Nikki:  Name one of your favorite artists to work with and why? (Could be another Dancer, choreographer, musician etc. Doesn’t have to be from


Lineen: The most amazing artists that I have worked with would be with Lights and Trish. Lights is an amazing artists and I worked with her on set of her videos Toes, it was absolutely amazing, very chill atmosphere and everything was shot and done in sequence, scheduled and very organized. They treated us very well and it was just pleasant and smooth. Trish was amazing, and very talented! She took care of us and allowed us to be ourselves on and off the stage; she was one of us (The Original Gentlemen) and trusted us to deliver for her on stage.


Nikki:  Are you currently working on any projects?

Lineen: There are many projects that I am working on at the moment, a couple  of dance video projects that have already been implemented and almost finished producing. I also have a charity showcase on July 20th; this will be the second year! Smile 4 The Cause, which is fund raising money for two foundations this year; Blessings in a Backpack and the Sunny Brook Foundation.
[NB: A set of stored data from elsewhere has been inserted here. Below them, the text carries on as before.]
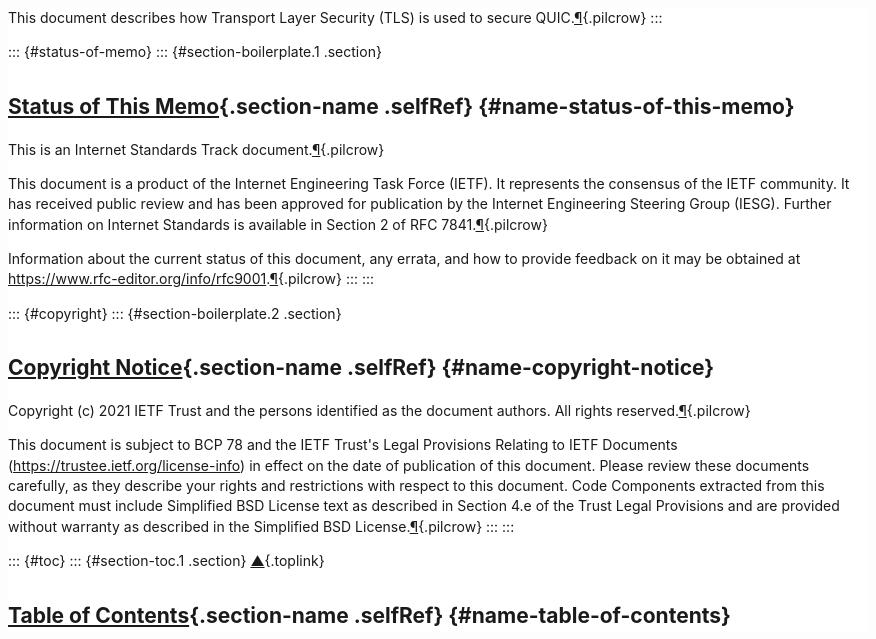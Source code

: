 This document describes how Transport Layer Security (TLS) is used to
secure QUIC.[¶](#section-abstract-1){.pilcrow}
:::

::: {#status-of-memo}
::: {#section-boilerplate.1 .section}
## [Status of This Memo](#name-status-of-this-memo){.section-name .selfRef} {#name-status-of-this-memo}

This is an Internet Standards Track
document.[¶](#section-boilerplate.1-1){.pilcrow}

This document is a product of the Internet Engineering Task Force
(IETF). It represents the consensus of the IETF community. It has
received public review and has been approved for publication by the
Internet Engineering Steering Group (IESG). Further information on
Internet Standards is available in Section 2 of RFC
7841.[¶](#section-boilerplate.1-2){.pilcrow}

Information about the current status of this document, any errata, and
how to provide feedback on it may be obtained at
<https://www.rfc-editor.org/info/rfc9001>.[¶](#section-boilerplate.1-3){.pilcrow}
:::
:::

::: {#copyright}
::: {#section-boilerplate.2 .section}
## [Copyright Notice](#name-copyright-notice){.section-name .selfRef} {#name-copyright-notice}

Copyright (c) 2021 IETF Trust and the persons identified as the document
authors. All rights reserved.[¶](#section-boilerplate.2-1){.pilcrow}

This document is subject to BCP 78 and the IETF Trust\'s Legal
Provisions Relating to IETF Documents
(<https://trustee.ietf.org/license-info>) in effect on the date of
publication of this document. Please review these documents carefully,
as they describe your rights and restrictions with respect to this
document. Code Components extracted from this document must include
Simplified BSD License text as described in Section 4.e of the Trust
Legal Provisions and are provided without warranty as described in the
Simplified BSD License.[¶](#section-boilerplate.2-2){.pilcrow}
:::
:::

::: {#toc}
::: {#section-toc.1 .section}
[▲](#){.toplink}

## [Table of Contents](#name-table-of-contents){.section-name .selfRef} {#name-table-of-contents}
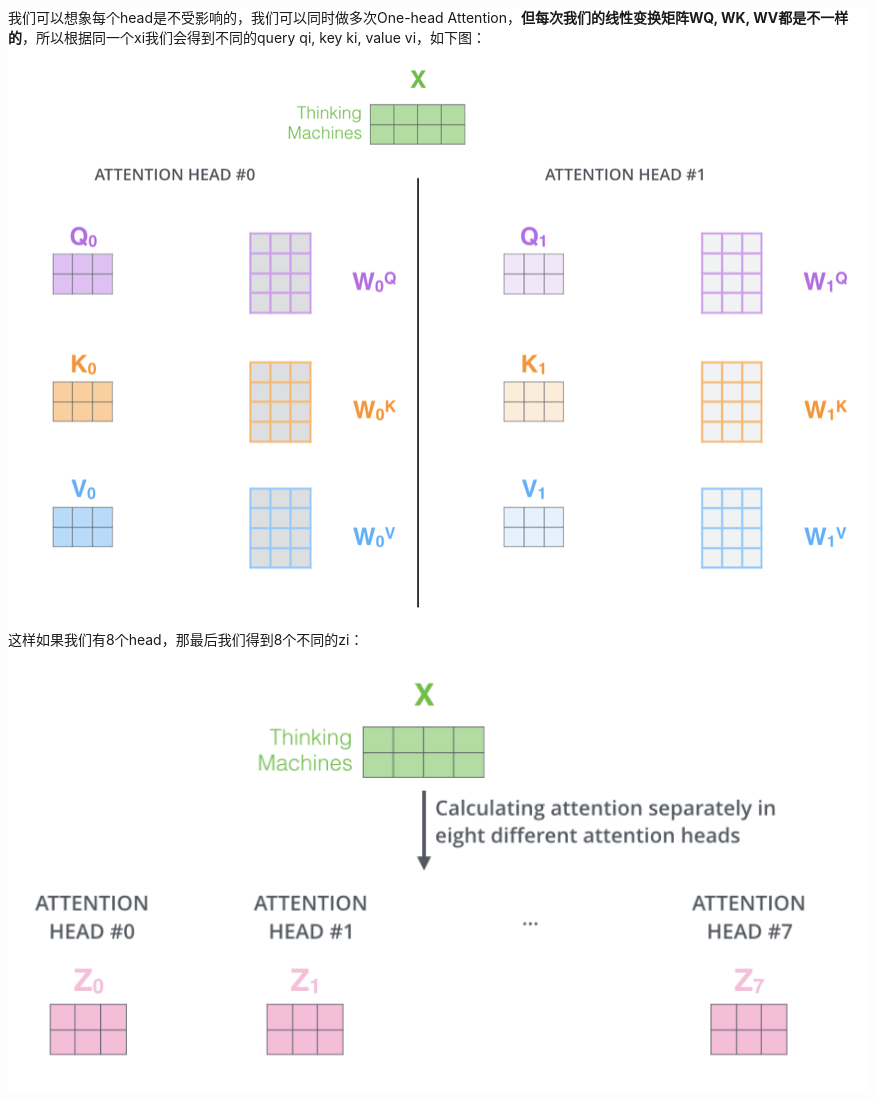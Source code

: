 
我们可以想象每个head是不受影响的，我们可以同时做多次One-head Attention，**但每次我们的线性变换矩阵WQ, WK, WV都是不一样的**，所以根据同一个xi我们会得到不同的query qi, key ki, value vi，如下图：

![images](https://raw.githubusercontent.com/fionattu/nlp_algorithms/master/pics/multihead_0.png)

这样如果我们有8个head，那最后我们得到8个不同的zi：

![images](https://raw.githubusercontent.com/fionattu/nlp_algorithms/master/pics/multihead_1.png)
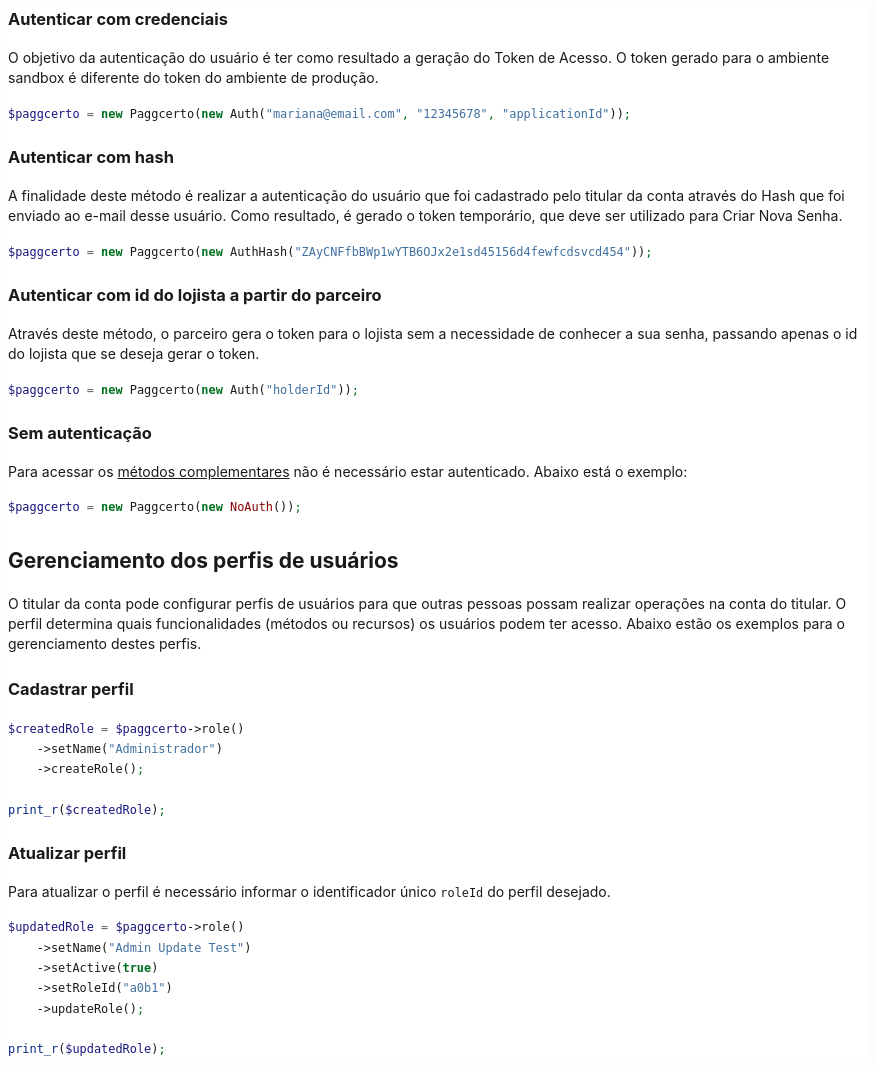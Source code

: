 ### Autenticar com credenciais
O objetivo da autenticação do usuário é ter como resultado a geração do Token de Acesso. O token gerado para o ambiente sandbox é diferente do token do ambiente de produção.

```php
$paggcerto = new Paggcerto(new Auth("mariana@email.com", "12345678", "applicationId"));
```
### Autenticar com hash
A finalidade deste método é realizar a autenticação do usuário que foi cadastrado pelo titular da conta através do Hash que foi enviado ao e-mail desse usuário. Como resultado, é gerado o token temporário, que deve ser utilizado para Criar Nova Senha.

```php
$paggcerto = new Paggcerto(new AuthHash("ZAyCNFfbBWp1wYTB6OJx2e1sd45156d4fewfcdsvcd454"));
```

### Autenticar com id do lojista a partir do parceiro
Através deste método, o parceiro gera o token para o lojista sem a necessidade de conhecer a sua senha, passando apenas o id do lojista que se deseja gerar o token.

```php
$paggcerto = new Paggcerto(new Auth("holderId"));
```

### Sem autenticação
Para acessar os [métodos complementares](#métodos-complementares) não é necessário estar autenticado. Abaixo está o exemplo:

```php
$paggcerto = new Paggcerto(new NoAuth());
```

## Gerenciamento dos perfis de usuários
O titular da conta pode configurar perfis de usuários para que outras pessoas possam realizar operações na conta do titular. O perfil determina quais funcionalidades (métodos ou recursos) os usuários podem ter acesso. Abaixo estão os exemplos para o gerenciamento destes perfis.

### Cadastrar perfil

```php    
$createdRole = $paggcerto->role()
    ->setName("Administrador")
    ->createRole();

print_r($createdRole);
```
### Atualizar perfil
Para atualizar o perfil é necessário informar o identificador  único `roleId` do perfil desejado.
```php
$updatedRole = $paggcerto->role()
    ->setName("Admin Update Test")
    ->setActive(true)
    ->setRoleId("a0b1")
    ->updateRole();

print_r($updatedRole);
```
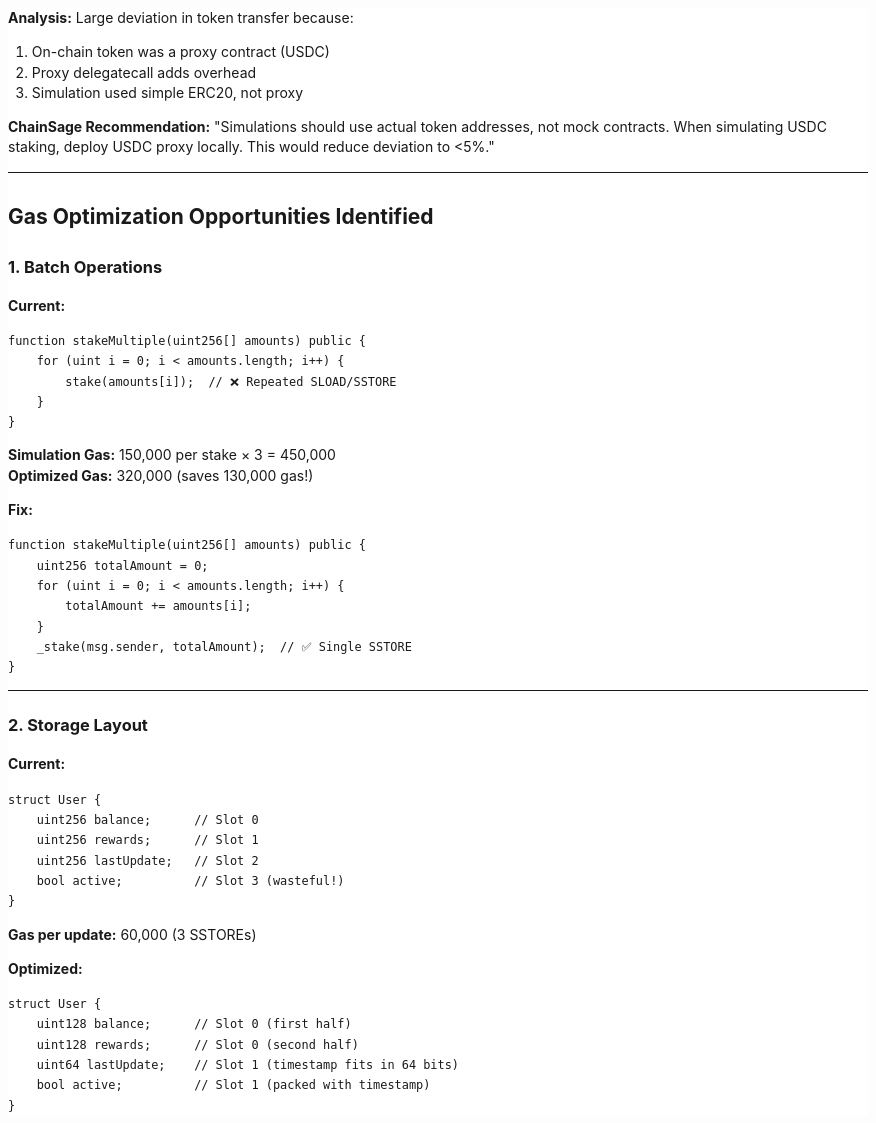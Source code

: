 **Analysis:**
Large deviation in token transfer because:
1. On-chain token was a proxy contract (USDC)
2. Proxy delegatecall adds overhead
3. Simulation used simple ERC20, not proxy

**ChainSage Recommendation:**
"Simulations should use actual token addresses, not mock contracts. When simulating USDC staking, deploy USDC proxy locally. This would reduce deviation to <5%."

---

## Gas Optimization Opportunities Identified

### 1. Batch Operations
**Current:**
```solidity
function stakeMultiple(uint256[] amounts) public {
    for (uint i = 0; i < amounts.length; i++) {
        stake(amounts[i]);  // ❌ Repeated SLOAD/SSTORE
    }
}
```

**Simulation Gas:** 150,000 per stake × 3 = 450,000  
**Optimized Gas:** 320,000 (saves 130,000 gas!)

**Fix:**
```solidity
function stakeMultiple(uint256[] amounts) public {
    uint256 totalAmount = 0;
    for (uint i = 0; i < amounts.length; i++) {
        totalAmount += amounts[i];
    }
    _stake(msg.sender, totalAmount);  // ✅ Single SSTORE
}
```

---

### 2. Storage Layout
**Current:**
```solidity
struct User {
    uint256 balance;      // Slot 0
    uint256 rewards;      // Slot 1
    uint256 lastUpdate;   // Slot 2
    bool active;          // Slot 3 (wasteful!)
}
```

**Gas per update:** 60,000 (3 SSTOREs)

**Optimized:**
```solidity
struct User {
    uint128 balance;      // Slot 0 (first half)
    uint128 rewards;      // Slot 0 (second half)
    uint64 lastUpdate;    // Slot 1 (timestamp fits in 64 bits)
    bool active;          // Slot 1 (packed with timestamp)
}
```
There is also training program that I am currently having auditions for May 20! This program is going to allow the dancers selected to learn in the genres of hip hop choreography, popping, locking, breakdance, house, jazz funk, and an optional technique class, it is called the Right1. Another event that is currently in discussion is the CrewSpect dance battle, where it is crew vs crew. It is called CrewSpect because we need to respect each other at the end of the battle, no tolerance for disrespecting someone else’s dance form and style. There are also many more concepts and ideas that everyone should be watching out for!


Nikki:  Qualities you think Toronto Dancers possess?

Lineen: Toronto dancers all possess flavor, I have always said this and will always believe it. Toronto has the most soul, flavor and style in the world when it comes to dancing. We are all very unique and also have a sense of diversity in our dancing. A unique trait for a dancer in Toronto is the way we move and is always noticed when a Toronto dancer ventures outside to train elsewhere.


Nikki:  Any advice for emerging dancers and choreographers working/training in Toronto?

Lineen: My advice to all emerging dancers is to train, work hard and take your time. You know when you are ready and don’t let anyone tell you that you are not ready. If you feel ready that you are ready. Also to learn as much as possible from as many different genres from as many different teachers/choreographers as you possibly can. It’s very important to learn different styles of teaching, choreographing and moving as it makes it easier to learn how to pick up a choreographers way of movement. It also makes it easier to allow yourself to come out and “smash” the routine and “kill it.” For choreographers, I suggest choreographing as much as possible and show friends and allow them to give you constructive criticism, don’t rush into putting your choreography out there wait til you feel it is absolutely at its best, and from there choreography will become easier. Practice makes improvement! So don’t stop. “The day you stop learning, is the day you get left behind,” never stop learning. Learn from your students, from your teachers, from strangers, from EVERYONE!